Work to complete:
The word "deployment" marks the lines to find; copy every such line from the data below.

Data to process:
--- START ---

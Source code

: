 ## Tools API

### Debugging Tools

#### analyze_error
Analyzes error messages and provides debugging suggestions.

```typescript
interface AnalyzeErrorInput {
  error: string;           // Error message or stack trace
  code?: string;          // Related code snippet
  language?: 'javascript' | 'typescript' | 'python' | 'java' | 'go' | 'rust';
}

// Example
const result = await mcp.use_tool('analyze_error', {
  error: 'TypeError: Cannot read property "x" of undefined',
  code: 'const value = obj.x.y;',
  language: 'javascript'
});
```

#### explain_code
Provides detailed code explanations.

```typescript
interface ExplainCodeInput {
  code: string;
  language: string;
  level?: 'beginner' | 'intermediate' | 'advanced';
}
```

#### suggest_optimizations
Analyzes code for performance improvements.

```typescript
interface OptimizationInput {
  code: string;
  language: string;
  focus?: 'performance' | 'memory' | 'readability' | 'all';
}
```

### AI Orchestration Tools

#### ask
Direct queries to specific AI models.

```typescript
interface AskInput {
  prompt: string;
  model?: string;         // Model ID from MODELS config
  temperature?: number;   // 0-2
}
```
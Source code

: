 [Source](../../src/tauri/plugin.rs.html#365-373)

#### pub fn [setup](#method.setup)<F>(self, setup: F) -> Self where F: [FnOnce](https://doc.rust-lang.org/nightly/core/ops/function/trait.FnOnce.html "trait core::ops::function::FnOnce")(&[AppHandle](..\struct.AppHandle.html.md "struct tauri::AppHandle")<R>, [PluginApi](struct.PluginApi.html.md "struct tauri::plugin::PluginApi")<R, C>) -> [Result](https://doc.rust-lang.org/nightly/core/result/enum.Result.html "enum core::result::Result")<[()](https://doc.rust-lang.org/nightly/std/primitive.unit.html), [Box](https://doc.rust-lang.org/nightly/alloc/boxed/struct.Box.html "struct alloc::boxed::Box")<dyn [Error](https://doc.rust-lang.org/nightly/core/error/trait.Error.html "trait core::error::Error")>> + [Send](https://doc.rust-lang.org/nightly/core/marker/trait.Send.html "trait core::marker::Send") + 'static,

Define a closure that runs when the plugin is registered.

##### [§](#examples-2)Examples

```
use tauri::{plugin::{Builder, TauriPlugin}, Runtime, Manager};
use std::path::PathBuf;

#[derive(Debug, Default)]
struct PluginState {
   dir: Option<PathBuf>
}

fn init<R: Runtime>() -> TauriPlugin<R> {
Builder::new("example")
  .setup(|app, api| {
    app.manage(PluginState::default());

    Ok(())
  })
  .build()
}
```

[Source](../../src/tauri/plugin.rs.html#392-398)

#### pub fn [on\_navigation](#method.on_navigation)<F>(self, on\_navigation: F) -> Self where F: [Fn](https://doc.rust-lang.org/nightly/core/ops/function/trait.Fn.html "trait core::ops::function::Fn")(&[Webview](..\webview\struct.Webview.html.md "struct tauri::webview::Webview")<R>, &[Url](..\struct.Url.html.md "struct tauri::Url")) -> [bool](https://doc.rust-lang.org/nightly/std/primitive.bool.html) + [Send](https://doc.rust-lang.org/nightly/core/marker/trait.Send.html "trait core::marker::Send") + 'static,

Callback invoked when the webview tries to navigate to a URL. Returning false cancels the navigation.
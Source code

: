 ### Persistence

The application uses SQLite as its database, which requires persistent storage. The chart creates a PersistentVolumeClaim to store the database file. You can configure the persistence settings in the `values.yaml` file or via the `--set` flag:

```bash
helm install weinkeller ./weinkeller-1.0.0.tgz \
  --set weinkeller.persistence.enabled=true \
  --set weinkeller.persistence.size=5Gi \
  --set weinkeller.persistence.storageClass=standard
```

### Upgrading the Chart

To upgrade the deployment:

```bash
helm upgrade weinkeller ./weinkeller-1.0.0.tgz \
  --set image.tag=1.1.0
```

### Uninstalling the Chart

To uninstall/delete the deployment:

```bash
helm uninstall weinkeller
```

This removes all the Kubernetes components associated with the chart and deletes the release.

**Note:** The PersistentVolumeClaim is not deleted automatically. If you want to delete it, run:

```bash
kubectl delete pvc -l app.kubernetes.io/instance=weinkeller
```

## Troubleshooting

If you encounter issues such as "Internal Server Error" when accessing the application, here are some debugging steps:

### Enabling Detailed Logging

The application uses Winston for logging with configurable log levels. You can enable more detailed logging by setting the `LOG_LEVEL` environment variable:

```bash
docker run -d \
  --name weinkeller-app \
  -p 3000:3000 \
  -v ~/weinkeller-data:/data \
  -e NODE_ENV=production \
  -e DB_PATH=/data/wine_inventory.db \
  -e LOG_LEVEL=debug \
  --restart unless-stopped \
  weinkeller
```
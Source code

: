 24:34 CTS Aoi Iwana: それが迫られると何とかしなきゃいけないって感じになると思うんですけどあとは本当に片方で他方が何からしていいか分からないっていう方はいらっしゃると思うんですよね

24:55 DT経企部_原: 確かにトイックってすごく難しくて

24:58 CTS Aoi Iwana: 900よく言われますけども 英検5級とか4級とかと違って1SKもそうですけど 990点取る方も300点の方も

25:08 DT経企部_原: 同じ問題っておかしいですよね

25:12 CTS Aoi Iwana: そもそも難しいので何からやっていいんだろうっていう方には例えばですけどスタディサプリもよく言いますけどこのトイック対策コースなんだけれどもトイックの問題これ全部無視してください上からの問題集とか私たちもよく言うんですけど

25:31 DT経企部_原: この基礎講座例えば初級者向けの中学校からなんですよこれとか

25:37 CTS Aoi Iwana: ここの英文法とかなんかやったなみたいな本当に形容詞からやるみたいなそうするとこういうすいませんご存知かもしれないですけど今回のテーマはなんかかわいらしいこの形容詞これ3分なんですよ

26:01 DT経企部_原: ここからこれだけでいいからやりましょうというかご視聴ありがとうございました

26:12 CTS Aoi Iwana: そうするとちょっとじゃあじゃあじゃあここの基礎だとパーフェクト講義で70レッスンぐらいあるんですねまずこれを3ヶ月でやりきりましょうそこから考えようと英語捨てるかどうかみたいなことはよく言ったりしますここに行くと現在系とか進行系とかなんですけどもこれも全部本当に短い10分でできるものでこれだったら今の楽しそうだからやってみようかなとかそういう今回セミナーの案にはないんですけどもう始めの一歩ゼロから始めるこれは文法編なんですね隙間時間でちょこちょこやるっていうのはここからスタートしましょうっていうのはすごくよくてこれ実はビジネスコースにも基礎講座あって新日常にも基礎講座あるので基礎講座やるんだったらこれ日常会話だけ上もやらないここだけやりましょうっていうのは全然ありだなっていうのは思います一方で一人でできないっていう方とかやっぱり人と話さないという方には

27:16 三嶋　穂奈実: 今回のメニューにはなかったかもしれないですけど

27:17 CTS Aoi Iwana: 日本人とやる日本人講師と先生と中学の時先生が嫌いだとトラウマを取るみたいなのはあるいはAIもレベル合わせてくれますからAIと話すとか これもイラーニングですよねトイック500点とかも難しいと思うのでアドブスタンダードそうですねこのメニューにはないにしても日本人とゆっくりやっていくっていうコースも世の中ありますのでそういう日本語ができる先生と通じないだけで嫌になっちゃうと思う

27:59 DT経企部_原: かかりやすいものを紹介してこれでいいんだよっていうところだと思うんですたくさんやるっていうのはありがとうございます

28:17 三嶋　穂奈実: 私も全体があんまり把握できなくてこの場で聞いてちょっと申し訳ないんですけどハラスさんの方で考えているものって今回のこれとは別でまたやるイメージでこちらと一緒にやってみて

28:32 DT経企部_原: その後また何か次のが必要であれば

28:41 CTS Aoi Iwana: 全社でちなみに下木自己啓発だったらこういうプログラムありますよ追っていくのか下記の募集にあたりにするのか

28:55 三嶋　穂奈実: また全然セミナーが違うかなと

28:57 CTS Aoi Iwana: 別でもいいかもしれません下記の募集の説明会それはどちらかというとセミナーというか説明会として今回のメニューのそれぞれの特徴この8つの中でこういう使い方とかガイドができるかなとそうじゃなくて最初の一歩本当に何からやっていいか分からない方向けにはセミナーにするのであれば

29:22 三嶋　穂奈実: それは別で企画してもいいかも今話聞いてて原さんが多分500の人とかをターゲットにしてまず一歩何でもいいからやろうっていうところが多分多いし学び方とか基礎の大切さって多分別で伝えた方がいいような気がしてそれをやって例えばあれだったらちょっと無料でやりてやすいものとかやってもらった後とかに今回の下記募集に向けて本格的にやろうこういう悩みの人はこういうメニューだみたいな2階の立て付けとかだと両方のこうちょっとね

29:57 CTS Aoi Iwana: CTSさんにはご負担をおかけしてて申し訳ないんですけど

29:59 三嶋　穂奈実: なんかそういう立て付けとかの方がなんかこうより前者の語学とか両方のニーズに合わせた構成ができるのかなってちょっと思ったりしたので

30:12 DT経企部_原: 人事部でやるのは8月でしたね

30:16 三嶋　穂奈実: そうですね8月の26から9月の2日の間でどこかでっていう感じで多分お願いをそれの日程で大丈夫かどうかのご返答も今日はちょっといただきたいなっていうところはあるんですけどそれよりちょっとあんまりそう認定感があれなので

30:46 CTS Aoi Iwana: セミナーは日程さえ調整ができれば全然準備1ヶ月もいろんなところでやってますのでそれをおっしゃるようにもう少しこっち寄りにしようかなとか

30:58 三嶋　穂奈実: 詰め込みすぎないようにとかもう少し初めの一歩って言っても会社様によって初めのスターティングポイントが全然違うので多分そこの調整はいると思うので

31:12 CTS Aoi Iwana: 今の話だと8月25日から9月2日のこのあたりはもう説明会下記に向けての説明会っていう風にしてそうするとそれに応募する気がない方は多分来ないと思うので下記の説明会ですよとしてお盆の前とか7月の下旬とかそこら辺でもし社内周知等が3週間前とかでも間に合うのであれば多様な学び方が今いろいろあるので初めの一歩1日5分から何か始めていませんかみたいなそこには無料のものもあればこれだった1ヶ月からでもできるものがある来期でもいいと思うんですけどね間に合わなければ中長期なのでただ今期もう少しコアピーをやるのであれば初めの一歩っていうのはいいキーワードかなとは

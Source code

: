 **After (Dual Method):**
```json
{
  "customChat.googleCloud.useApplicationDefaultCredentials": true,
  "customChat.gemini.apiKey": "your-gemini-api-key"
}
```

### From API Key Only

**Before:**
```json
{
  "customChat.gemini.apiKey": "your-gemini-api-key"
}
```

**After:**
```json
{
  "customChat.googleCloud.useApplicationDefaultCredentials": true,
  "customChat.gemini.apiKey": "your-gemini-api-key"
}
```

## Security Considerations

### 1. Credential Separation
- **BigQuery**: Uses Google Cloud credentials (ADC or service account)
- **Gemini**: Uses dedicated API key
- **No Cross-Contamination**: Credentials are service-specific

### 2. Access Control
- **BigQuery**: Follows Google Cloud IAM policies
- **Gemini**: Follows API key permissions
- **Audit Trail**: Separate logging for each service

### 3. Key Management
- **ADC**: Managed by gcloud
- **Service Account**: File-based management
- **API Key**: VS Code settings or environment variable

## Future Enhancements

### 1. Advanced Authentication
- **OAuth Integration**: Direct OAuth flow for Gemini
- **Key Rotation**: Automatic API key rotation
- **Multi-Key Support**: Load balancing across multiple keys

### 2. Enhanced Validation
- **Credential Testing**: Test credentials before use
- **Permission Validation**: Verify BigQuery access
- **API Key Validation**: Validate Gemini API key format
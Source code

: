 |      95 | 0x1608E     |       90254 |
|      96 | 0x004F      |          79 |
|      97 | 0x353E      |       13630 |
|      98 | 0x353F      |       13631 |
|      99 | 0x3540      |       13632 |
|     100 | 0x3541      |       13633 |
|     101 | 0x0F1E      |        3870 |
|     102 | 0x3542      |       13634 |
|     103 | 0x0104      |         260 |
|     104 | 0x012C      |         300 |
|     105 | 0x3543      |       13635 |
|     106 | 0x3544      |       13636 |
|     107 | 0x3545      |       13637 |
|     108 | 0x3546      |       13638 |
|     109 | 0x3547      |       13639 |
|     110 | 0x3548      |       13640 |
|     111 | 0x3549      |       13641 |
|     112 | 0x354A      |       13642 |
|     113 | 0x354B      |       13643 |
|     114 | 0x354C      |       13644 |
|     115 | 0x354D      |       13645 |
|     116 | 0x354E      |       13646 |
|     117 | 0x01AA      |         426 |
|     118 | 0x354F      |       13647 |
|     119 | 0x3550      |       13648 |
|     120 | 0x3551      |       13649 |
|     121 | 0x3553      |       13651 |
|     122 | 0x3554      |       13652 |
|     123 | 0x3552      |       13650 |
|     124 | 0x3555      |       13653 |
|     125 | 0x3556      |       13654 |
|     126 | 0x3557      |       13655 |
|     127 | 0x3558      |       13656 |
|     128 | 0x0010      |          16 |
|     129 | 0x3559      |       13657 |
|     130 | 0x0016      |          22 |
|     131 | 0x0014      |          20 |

--- END ---

Completed exercise:
To upgrade the deployment:
To uninstall/delete the deployment:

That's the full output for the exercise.